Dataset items
[Start of Attachment]

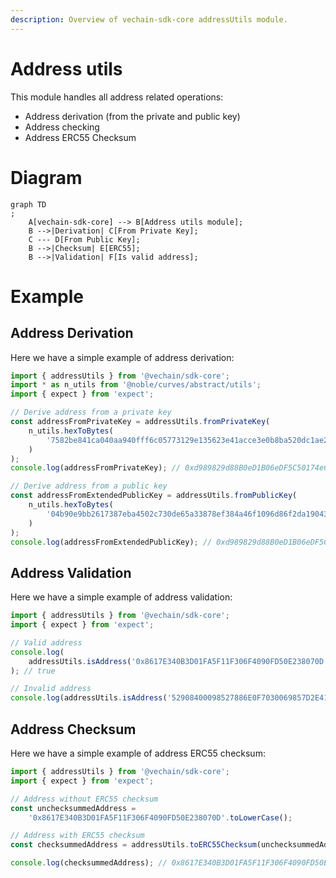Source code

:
 ```yaml
---
description: Overview of vechain-sdk-core addressUtils module.
---
```


# Address utils

This module handles all address related operations:

* Address derivation (from the private and public key)
* Address checking
* Address ERC55 Checksum

# Diagram

```mermaid
graph TD
;
    A[vechain-sdk-core] --> B[Address utils module];
    B -->|Derivation| C[From Private Key];
    C --- D[From Public Key];
    B -->|Checksum| E[ERC55];
    B -->|Validation| F[Is valid address];
```

# Example

## Address Derivation

Here we have a simple example of address derivation:
```typescript { name=address-derivation, category=example }
import { addressUtils } from '@vechain/sdk-core';
import * as n_utils from '@noble/curves/abstract/utils';
import { expect } from 'expect';

// Derive address from a private key
const addressFromPrivateKey = addressUtils.fromPrivateKey(
    n_utils.hexToBytes(
        '7582be841ca040aa940fff6c05773129e135623e41acce3e0b8ba520dc1ae26a'
    )
);
console.log(addressFromPrivateKey); // 0xd989829d88B0eD1B06eDF5C50174eCfA64F14A64

// Derive address from a public key
const addressFromExtendedPublicKey = addressUtils.fromPublicKey(
    n_utils.hexToBytes(
        '04b90e9bb2617387eba4502c730de65a33878ef384a46f1096d86f2da19043304afa67d0ad09cf2bea0c6f2d1767a9e62a7a7ecc41facf18f2fa505d92243a658f'
    )
);
console.log(addressFromExtendedPublicKey); // 0xd989829d88B0eD1B06eDF5C50174eCfA64F14A64
```

## Address Validation

Here we have a simple example of address validation:
```typescript { name=address-validation, category=example }
import { addressUtils } from '@vechain/sdk-core';
import { expect } from 'expect';

// Valid address
console.log(
    addressUtils.isAddress('0x8617E340B3D01FA5F11F306F4090FD50E238070D')
); // true

// Invalid address
console.log(addressUtils.isAddress('52908400098527886E0F7030069857D2E4169EE7')); // false
```

## Address Checksum

Here we have a simple example of address ERC55 checksum:
```typescript { name=address-erc55-checksum, category=example }
import { addressUtils } from '@vechain/sdk-core';
import { expect } from 'expect';

// Address without ERC55 checksum
const unchecksummedAddress =
    '0x8617E340B3D01FA5F11F306F4090FD50E238070D'.toLowerCase();

// Address with ERC55 checksum
const checksummedAddress = addressUtils.toERC55Checksum(unchecksummedAddress);

console.log(checksummedAddress); // 0x8617E340B3D01FA5F11F306F4090FD50E238070D
```

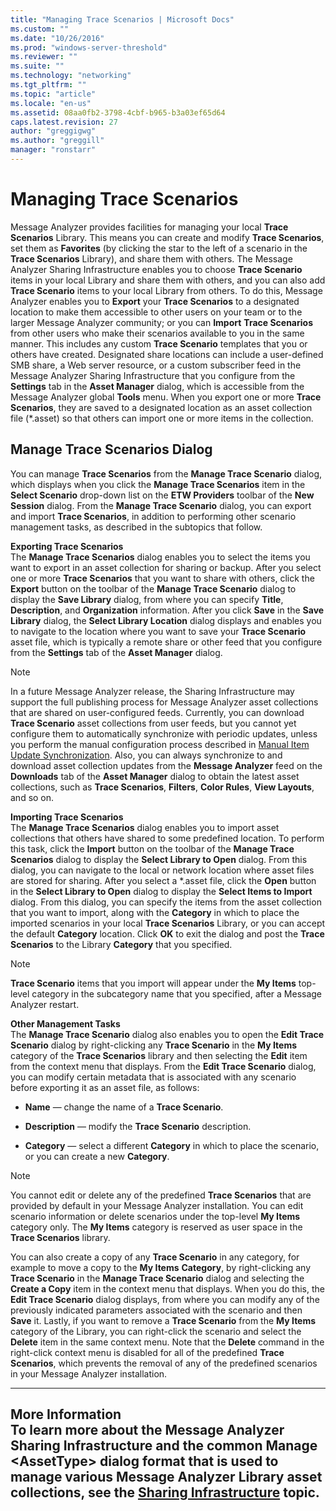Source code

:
 ```yaml
---
title: "Managing Trace Scenarios | Microsoft Docs"
ms.custom: ""
ms.date: "10/26/2016"
ms.prod: "windows-server-threshold"
ms.reviewer: ""
ms.suite: ""
ms.technology: "networking"
ms.tgt_pltfrm: ""
ms.topic: "article"
ms.locale: "en-us"
ms.assetid: 08aa0fb2-3798-4cbf-b965-b3a03ef65d64
caps.latest.revision: 27
author: "greggigwg"
ms.author: "greggill"
manager: "ronstarr"
---
```

# Managing Trace Scenarios
Message Analyzer provides facilities for managing your local **Trace Scenarios** Library. This means you can create and modify **Trace Scenarios**, set them as **Favorites** (by clicking the star to the left of a scenario in the **Trace Scenarios** Library), and share them with others. The Message Analyzer Sharing Infrastructure enables you to choose **Trace Scenario** items in your local Library and share them with others, and you can also add **Trace Scenario** items to your local Library from others. To do this, Message Analyzer enables you to **Export** your **Trace Scenarios** to a designated location to make them accessible to other users on your team or to the larger Message Analyzer community; or you can **Import**  **Trace Scenarios** from other users who make their scenarios available to you in the same manner. This includes any custom **Trace Scenario** templates that you or others have created. Designated share locations can include a user-defined SMB share, a Web server resource, or a custom subscriber feed in the Message Analyzer Sharing Infrastructure that you configure from the **Settings** tab in the **Asset Manager** dialog, which is accessible from the Message Analyzer global **Tools** menu. When you export one or more **Trace Scenarios**, they are saved to a designated location as an asset collection file (*.asset) so that others can import one or more items in the collection.  
  
## Manage Trace Scenarios Dialog  
 You can manage **Trace Scenarios** from the **Manage Trace Scenario** dialog, which displays when you click the **Manage Trace Scenarios** item in the **Select Scenario** drop-down list on the **ETW Providers** toolbar of the **New Session** dialog. From the **Manage Trace Scenario** dialog, you can export and import **Trace Scenarios**, in addition to performing other scenario management tasks, as described in the subtopics that follow.  
  
 **Exporting Trace Scenarios**   
The **Manage Trace Scenarios** dialog enables you to select the items you want to export in an asset collection for sharing or backup. After you select one or more **Trace Scenarios** that you want to share with others, click the **Export** button on the toolbar of the **Manage Trace Scenario** dialog to display the **Save Library** dialog, from where you can specify **Title**, **Description**, and **Organization** information. After you click **Save** in the **Save Library** dialog, the **Select Library Location** dialog displays and enables you to navigate to the location where you want to save your **Trace Scenario** asset file, which is typically a remote share or other feed that you configure from the **Settings** tab of the **Asset Manager** dialog.  
  
> [!NOTE]
>  In a future Message Analyzer release, the  Sharing Infrastructure may support the full publishing process for Message Analyzer asset collections that are shared on user-configured feeds. Currently, you can download **Trace Scenario** asset collections from user feeds, but you cannot yet configure them to automatically synchronize with periodic updates, unless you perform the manual configuration process described in [Manual Item Update Synchronization](manual-item-update-synchronization.md). Also, you can always synchronize to and download asset collection updates from the **Message Analyzer** feed on the **Downloads** tab of the **Asset Manager** dialog to obtain the latest asset collections, such as **Trace Scenarios**,  **Filters**, **Color Rules**, **View Layouts**, and so on.  
  
 **Importing Trace Scenarios**   
The **Manage Trace Scenarios** dialog enables you to import asset collections that others have shared to some predefined location. To perform this task, click the **Import** button on the toolbar of the **Manage Trace Scenarios** dialog to display the **Select Library to Open** dialog. From this dialog, you can navigate to the local or network location where asset files are stored for sharing. After you select a \*.asset file, click the **Open** button in the **Select Library to Open** dialog to display the **Select Items to Import** dialog. From this dialog, you can specify the items from the asset collection that you want to import, along with the **Category** in which to place the imported scenarios in your local **Trace Scenarios** Library, or you can accept the default **Category** location. Click **OK** to exit the dialog and post the **Trace Scenarios** to the Library **Category** that you specified.  
  
> [!NOTE]
>  **Trace Scenario** items that you import will appear under the **My Items** top-level category in the subcategory name that you specified, after a Message Analyzer restart.  
  
 **Other Management Tasks**   
The **Manage Trace Scenario** dialog also enables you to open the **Edit Trace Scenario** dialog by right-clicking any **Trace Scenario** in the **My Items** category of the **Trace Scenarios** library and then selecting the **Edit** item from the context menu that displays. From the **Edit Trace Scenario** dialog, you can modify certain metadata that is associated with any scenario before exporting it as an asset file, as follows:  
  
-   **Name** — change the name of a **Trace Scenario**.  
  
-   **Description** — modify the **Trace Scenario** description.  
  
-   **Category** — select a different **Category** in which to place the scenario, or you can create a new **Category**.  
  
> [!NOTE]
>  You cannot edit or delete any of the predefined **Trace Scenarios** that are provided by default in your Message Analyzer installation. You can edit scenario information or delete scenarios under the top-level **My Items** category only. The **My Items** category is reserved as user space in the **Trace Scenarios** library.  
  
 You can also create a copy of any **Trace Scenario** in any category, for example to move a copy to the **My Items** **Category**, by right-clicking any **Trace Scenario** in the **Manage Trace Scenario** dialog and selecting the **Create a Copy** item in the context menu that displays. When you do this, the **Edit Trace Scenario** dialog displays, from where you can modify any of the previously indicated parameters associated with the scenario and then **Save** it. Lastly, if you want to remove a **Trace Scenario** from the **My Items** category of the Library, you can right-click the scenario and select the **Delete** item in the same context menu. Note that the **Delete** command in the right-click context menu is disabled for all of the predefined **Trace Scenarios**, which prevents the removal of any of the predefined scenarios in your Message Analyzer installation.  
  
---  
  
 **More Information**   
 **To learn more** about the Message Analyzer Sharing Infrastructure and the common **Manage \<AssetType>** dialog format that is used to manage various Message Analyzer Library asset collections, see the [Sharing Infrastructure](sharing-infrastructure.md) topic.   
---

[End of Attachment]

## [Prompt]
State the number of lines above that include "under", and nothing further.

## [Result for this exercise]
2